Fig. 1: PPM1D mutations are oncogenic drivers of DMGs.

A Comutation plot showing alterations in histones (H3F3A and HIST1H3B), TP53, and PPM1D in 170 midline and non-midline gliomas. Variants observed are depicted below. B Lollipop plot of recurrent C-terminus PPM1D truncating mutations observed in DMGs. The position of nucleotide variants are shown. *Depicts nonsense or truncating alterations. C Percentage of samples with PPM1D truncating mutations across different adult and pediatric tumors including DMG dataset from our study. D Kaplan–Meier survival curves for H3.3^K27M+Pdgfra^D842V IUE DMG mouse models with LacZ gRNA (n = 18) or Ppm1d gRNA (n = 17). P < 0.0001 between LacZ gRNA vs Ppm1d gRNA conditions calculated using log-rank Mantel–Cox test.
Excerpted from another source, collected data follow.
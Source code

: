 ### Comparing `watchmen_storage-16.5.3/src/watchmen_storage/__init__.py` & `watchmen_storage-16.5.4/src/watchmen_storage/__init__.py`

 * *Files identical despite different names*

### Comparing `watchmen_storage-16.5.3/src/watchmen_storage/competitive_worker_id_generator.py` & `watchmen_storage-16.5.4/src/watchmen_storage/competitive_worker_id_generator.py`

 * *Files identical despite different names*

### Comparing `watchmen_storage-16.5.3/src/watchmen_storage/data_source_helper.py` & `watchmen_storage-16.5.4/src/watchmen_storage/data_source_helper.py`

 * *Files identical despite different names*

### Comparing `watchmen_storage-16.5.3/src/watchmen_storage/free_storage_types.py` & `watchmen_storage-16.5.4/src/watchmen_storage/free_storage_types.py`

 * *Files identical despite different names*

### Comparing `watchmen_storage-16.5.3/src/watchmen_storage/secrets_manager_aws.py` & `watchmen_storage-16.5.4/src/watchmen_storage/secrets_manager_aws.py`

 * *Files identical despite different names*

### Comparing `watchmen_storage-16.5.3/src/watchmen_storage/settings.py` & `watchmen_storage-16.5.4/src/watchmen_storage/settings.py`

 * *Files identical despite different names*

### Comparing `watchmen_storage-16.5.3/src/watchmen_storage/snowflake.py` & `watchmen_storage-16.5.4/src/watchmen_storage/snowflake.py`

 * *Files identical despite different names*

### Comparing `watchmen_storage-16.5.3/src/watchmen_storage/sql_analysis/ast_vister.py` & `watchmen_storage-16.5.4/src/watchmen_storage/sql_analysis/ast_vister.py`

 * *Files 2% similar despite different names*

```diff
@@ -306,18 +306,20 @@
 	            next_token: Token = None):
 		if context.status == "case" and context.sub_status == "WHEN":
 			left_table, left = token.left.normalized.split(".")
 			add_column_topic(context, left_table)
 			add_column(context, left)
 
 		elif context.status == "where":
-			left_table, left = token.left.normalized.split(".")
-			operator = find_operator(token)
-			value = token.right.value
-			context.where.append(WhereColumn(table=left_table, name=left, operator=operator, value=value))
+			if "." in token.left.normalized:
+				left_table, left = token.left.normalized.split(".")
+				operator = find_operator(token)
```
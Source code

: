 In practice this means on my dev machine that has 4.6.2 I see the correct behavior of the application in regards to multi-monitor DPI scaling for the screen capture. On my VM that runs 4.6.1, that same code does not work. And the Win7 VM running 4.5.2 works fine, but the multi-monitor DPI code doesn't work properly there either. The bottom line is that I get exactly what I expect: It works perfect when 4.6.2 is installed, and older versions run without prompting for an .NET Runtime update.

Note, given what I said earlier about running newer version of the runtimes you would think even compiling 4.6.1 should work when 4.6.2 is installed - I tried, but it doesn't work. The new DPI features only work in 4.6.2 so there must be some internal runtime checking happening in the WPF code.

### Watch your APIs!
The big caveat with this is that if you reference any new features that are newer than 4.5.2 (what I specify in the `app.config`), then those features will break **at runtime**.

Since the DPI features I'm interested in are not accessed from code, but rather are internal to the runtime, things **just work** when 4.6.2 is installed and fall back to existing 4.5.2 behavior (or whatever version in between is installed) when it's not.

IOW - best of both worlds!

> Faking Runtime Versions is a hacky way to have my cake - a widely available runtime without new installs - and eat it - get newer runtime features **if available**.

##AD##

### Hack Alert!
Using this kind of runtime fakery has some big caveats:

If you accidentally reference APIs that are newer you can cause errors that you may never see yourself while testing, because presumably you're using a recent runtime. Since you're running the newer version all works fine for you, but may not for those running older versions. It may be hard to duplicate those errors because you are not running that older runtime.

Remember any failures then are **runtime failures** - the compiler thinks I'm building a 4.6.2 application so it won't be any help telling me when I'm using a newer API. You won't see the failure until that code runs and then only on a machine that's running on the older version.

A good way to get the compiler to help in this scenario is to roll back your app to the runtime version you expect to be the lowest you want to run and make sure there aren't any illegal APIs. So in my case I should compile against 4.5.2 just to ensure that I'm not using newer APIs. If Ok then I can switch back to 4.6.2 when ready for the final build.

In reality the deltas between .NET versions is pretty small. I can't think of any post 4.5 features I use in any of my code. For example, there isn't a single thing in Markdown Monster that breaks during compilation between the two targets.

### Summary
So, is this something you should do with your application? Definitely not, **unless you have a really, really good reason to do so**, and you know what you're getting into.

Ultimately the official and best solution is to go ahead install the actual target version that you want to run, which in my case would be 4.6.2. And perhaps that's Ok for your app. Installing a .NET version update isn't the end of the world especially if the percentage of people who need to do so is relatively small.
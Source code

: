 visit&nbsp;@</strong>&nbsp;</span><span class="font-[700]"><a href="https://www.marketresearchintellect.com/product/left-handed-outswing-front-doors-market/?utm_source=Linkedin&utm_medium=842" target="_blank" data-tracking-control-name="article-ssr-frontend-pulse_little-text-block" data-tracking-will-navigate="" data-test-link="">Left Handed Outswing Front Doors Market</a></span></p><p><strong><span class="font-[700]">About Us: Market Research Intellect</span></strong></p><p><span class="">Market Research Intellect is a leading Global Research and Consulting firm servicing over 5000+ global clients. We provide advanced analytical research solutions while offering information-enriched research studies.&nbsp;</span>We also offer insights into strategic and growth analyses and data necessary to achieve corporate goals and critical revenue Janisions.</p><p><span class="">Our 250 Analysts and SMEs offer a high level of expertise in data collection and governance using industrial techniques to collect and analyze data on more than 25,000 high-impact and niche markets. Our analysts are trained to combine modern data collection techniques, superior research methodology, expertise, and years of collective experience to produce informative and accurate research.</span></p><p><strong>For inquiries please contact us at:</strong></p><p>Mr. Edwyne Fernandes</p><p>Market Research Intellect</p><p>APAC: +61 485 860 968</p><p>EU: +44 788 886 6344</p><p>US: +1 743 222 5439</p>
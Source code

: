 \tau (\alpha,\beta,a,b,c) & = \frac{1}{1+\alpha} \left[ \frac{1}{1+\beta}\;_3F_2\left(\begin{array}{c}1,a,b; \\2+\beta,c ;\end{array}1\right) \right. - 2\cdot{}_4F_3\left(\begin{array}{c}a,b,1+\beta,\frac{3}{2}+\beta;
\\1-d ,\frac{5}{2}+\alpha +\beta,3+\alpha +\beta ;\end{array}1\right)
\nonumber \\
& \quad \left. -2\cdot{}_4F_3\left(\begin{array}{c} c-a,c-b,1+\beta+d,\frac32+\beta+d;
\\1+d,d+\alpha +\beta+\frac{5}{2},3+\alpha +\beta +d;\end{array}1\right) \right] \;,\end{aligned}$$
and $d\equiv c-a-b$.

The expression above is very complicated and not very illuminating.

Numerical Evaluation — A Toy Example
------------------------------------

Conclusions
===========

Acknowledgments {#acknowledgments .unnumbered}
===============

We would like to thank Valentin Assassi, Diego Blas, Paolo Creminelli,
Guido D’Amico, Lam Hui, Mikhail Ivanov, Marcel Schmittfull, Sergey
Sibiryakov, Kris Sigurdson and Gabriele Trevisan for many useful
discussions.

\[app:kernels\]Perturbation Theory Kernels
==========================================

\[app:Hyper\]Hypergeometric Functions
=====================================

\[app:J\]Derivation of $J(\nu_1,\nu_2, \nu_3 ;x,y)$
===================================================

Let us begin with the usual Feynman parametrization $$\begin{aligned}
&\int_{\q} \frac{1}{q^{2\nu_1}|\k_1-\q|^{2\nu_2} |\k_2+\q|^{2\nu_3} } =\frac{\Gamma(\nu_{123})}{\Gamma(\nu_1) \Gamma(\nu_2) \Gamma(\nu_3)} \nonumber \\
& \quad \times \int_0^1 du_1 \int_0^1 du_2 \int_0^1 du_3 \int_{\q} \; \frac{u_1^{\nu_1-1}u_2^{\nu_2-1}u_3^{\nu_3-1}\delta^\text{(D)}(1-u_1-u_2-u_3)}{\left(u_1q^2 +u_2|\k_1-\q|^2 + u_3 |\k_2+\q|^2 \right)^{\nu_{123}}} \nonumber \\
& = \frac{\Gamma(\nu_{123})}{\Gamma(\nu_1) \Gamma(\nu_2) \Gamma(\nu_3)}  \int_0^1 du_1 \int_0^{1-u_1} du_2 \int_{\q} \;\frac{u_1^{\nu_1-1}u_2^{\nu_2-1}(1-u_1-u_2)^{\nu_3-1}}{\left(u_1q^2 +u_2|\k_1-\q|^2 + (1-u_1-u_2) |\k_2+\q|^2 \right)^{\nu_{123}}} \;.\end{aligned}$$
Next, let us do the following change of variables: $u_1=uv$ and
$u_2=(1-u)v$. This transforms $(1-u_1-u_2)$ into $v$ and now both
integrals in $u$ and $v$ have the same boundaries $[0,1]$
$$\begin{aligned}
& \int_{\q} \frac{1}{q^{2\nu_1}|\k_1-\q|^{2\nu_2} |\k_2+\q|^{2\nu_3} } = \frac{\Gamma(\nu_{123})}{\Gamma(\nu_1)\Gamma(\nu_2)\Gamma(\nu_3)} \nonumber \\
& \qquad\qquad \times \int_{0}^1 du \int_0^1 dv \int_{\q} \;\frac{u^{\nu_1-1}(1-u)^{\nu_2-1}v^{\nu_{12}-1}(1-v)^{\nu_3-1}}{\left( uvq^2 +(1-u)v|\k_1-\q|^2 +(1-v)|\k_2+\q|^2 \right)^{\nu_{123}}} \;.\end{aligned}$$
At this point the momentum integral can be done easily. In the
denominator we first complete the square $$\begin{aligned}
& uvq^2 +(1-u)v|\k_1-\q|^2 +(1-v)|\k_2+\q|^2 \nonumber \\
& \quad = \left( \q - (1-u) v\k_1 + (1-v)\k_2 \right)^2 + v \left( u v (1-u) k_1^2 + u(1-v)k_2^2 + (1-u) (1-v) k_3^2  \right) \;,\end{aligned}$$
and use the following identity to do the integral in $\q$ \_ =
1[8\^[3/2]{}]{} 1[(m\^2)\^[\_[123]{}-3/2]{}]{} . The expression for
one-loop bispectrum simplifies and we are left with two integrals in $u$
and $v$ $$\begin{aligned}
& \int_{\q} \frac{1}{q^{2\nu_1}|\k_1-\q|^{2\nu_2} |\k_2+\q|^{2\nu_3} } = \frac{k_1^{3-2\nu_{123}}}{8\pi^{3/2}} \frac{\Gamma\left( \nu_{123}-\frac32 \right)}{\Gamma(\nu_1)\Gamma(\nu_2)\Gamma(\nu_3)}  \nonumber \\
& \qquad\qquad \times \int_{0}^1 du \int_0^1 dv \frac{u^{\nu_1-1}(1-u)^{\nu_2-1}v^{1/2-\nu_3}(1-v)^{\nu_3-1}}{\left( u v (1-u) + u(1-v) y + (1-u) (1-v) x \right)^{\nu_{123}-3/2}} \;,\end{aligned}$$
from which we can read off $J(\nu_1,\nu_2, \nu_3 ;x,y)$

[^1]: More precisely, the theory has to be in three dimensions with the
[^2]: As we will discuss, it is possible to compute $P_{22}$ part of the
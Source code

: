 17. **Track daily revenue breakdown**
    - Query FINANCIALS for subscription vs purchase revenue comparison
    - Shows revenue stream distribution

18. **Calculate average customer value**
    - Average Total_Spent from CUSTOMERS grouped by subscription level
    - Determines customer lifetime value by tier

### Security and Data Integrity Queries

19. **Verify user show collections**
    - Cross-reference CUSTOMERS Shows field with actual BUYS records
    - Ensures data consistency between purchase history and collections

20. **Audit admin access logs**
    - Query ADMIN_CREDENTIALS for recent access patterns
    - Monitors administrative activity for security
E Brightfield and GFP images of LacZ and Ppm1d gRNA IUE DMGs showing GFP-positive tumor regions, and H&E-stained images depicting high-grade glioma histology. Scale bar denotes 2.5 mm (brightfield and GFP) and 50 μm (H&E). Similar staining was performed in a minimum of three independent samples. F Ppm1d gRNA IUE DMG sections stained with Olig2, Gfap, Ki67, or GFP. Scale bar denotes 50 μm. Similar staining was performed in a minimum of three independent samples. Source data are provided as a Source Data file.